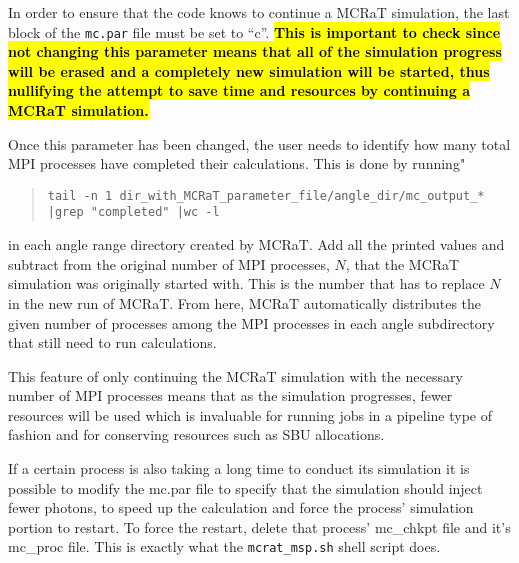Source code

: \documentclass[12pt,a4paper]{article}
\begin{document}
 In order to ensure that the code knows to continue a MCRaT simulation, the last block of the \texttt{mc.par} file must be set to ``c''. \hl{\bf This is important to check since not changing this parameter means that all of the simulation progress will be erased and a completely new simulation will be started, thus nullifying the attempt to save time and resources by continuing a MCRaT simulation.} 
 
Once this parameter has been changed, the user needs to identify how many total MPI processes have completed their calculations. This is done by running"
 \begin{quotation}
\texttt{tail -n 1 dir\_with\_MCRaT\_parameter\_file/angle\_dir/mc\_output\_* |grep "completed" |wc -l}
 \end{quotation}
in each angle range directory created by MCRaT. Add all the printed values and subtract from the original number of MPI processes, $N$, that the MCRaT simulation was originally started with. This is the number that has to replace $N$ in the new run of MCRaT. From here, MCRaT automatically distributes the given number of processes among the MPI processes in each angle subdirectory that still need to run calculations.
 
 This feature of only continuing the MCRaT simulation with the necessary number of MPI processes means that as the simulation progresses, fewer resources will be used which is invaluable for running jobs in a pipeline type of fashion and for conserving resources such as SBU allocations.
 
 If a certain process is also taking a long time to conduct its simulation it is possible to modify the mc.par file to specify that the simulation should inject fewer photons, to speed up the calculation and force the process' simulation portion to restart. To force the restart, delete that process' mc\_chkpt file and it's  mc\_proc file. This is exactly what the \texttt{mcrat\_msp.sh} shell script does. 
 
\end{document}
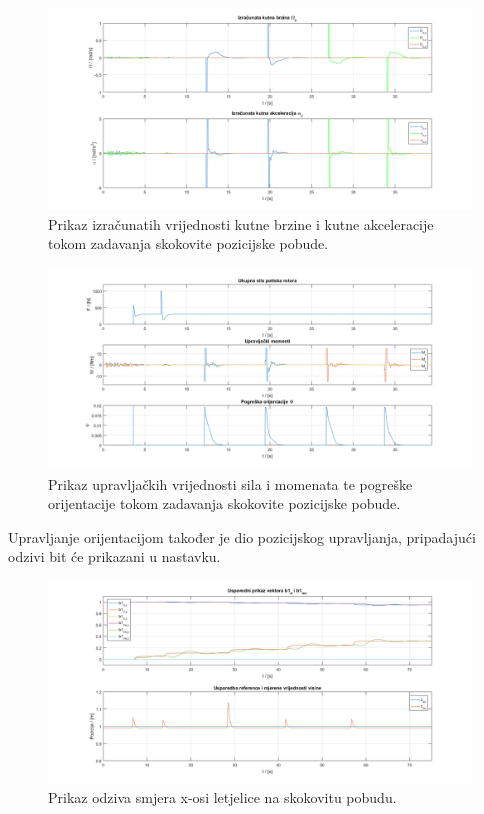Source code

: \documentclass[times, utf8, diplomski]{fer}
\begin{document}
	\newpage
	\clearpage
	
	\begin{figure}[!h]
		\includegraphics[width=\textwidth]{plots/pos_alpha_omega2.png}
		\caption{Prikaz izračunatih vrijednosti kutne brzine i kutne  akceleracije  tokom zadavanja skokovite pozicijske pobude.}
	\end{figure}
	
	\begin{figure}[h!]
		\includegraphics[width=\textwidth]{plots/pos_force_moments2.png}
		\caption{Prikaz upravljačkih vrijednosti sila i momenata te pogreške orijentacije tokom zadavanja skokovite pozicijske pobude.}
	\end{figure}
	
	Upravljanje orijentacijom također je dio pozicijskog upravljanja, pripadajući odzivi bit će prikazani u nastavku.
	
	\newpage
	\clearpage
	
	\begin{figure}[h!]
		\includegraphics[width=\textwidth]{plots/b1d_b1d2.png}
		\caption{Prikaz odziva smjera x-osi letjelice na skokovitu pobudu.}
	\end{figure}
\end{document}
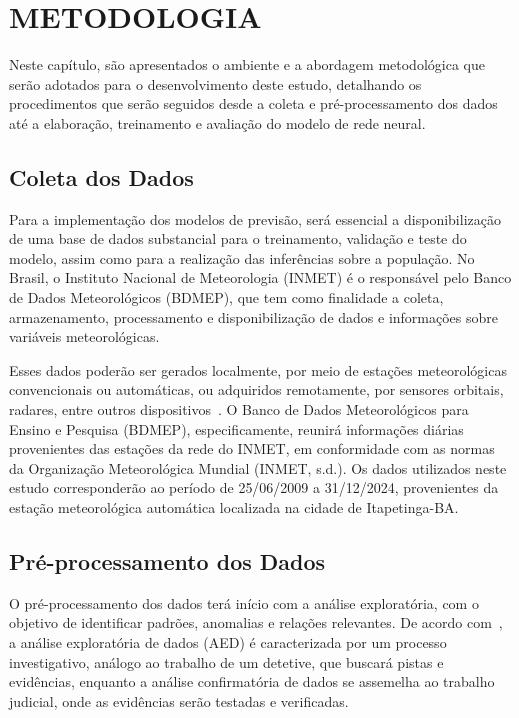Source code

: \chapter{METODOLOGIA} %

    Neste capítulo, são apresentados o ambiente e a abordagem metodológica que serão adotados para o 
    desenvolvimento deste estudo, detalhando os procedimentos que serão seguidos desde a coleta e 
    pré-processamento dos dados até a elaboração, treinamento e avaliação do modelo de rede neural.

\section{Coleta dos Dados}

    Para a implementação dos modelos de previsão, será essencial a disponibilização de uma base de dados 
    substancial para o treinamento, validação e teste do modelo, assim como para a realização das inferências 
    sobre a população. No Brasil, o Instituto Nacional de Meteorologia (INMET) é o responsável pelo Banco de 
    Dados Meteorológicos (BDMEP), que tem como finalidade a coleta, armazenamento, processamento e 
    disponibilização de dados e informações sobre variáveis meteorológicas.

    Esses dados poderão ser gerados localmente, por meio de estações meteorológicas convencionais ou 
    automáticas, ou adquiridos remotamente, por sensores orbitais, radares, entre outros 
    dispositivos~\cite{vianna2017}. O Banco de Dados Meteorológicos para Ensino e Pesquisa (BDMEP), 
    especificamente, reunirá informações diárias provenientes das estações da rede do INMET, em 
    conformidade com as normas da Organização Meteorológica Mundial (INMET, s.d.). Os dados utilizados 
    neste estudo corresponderão ao período de 25/06/2009 a 31/12/2024, provenientes da estação meteorológica 
    automática localizada na cidade de Itapetinga-BA.

\section{Pré-processamento dos Dados}

    O pré-processamento dos dados terá início com a análise exploratória, com o objetivo de identificar 
    padrões, anomalias e relações relevantes. De acordo com~, a análise exploratória 
    de dados (AED) é caracterizada por um processo investigativo, análogo ao trabalho de um detetive, 
    que buscará pistas e evidências, enquanto a análise confirmatória de dados se assemelha ao trabalho 
    judicial, onde as evidências serão testadas e verificadas.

Exercise goal ->
Tally the lines of the data that include the word "análise". Reply with the number only.

Written solution ->
3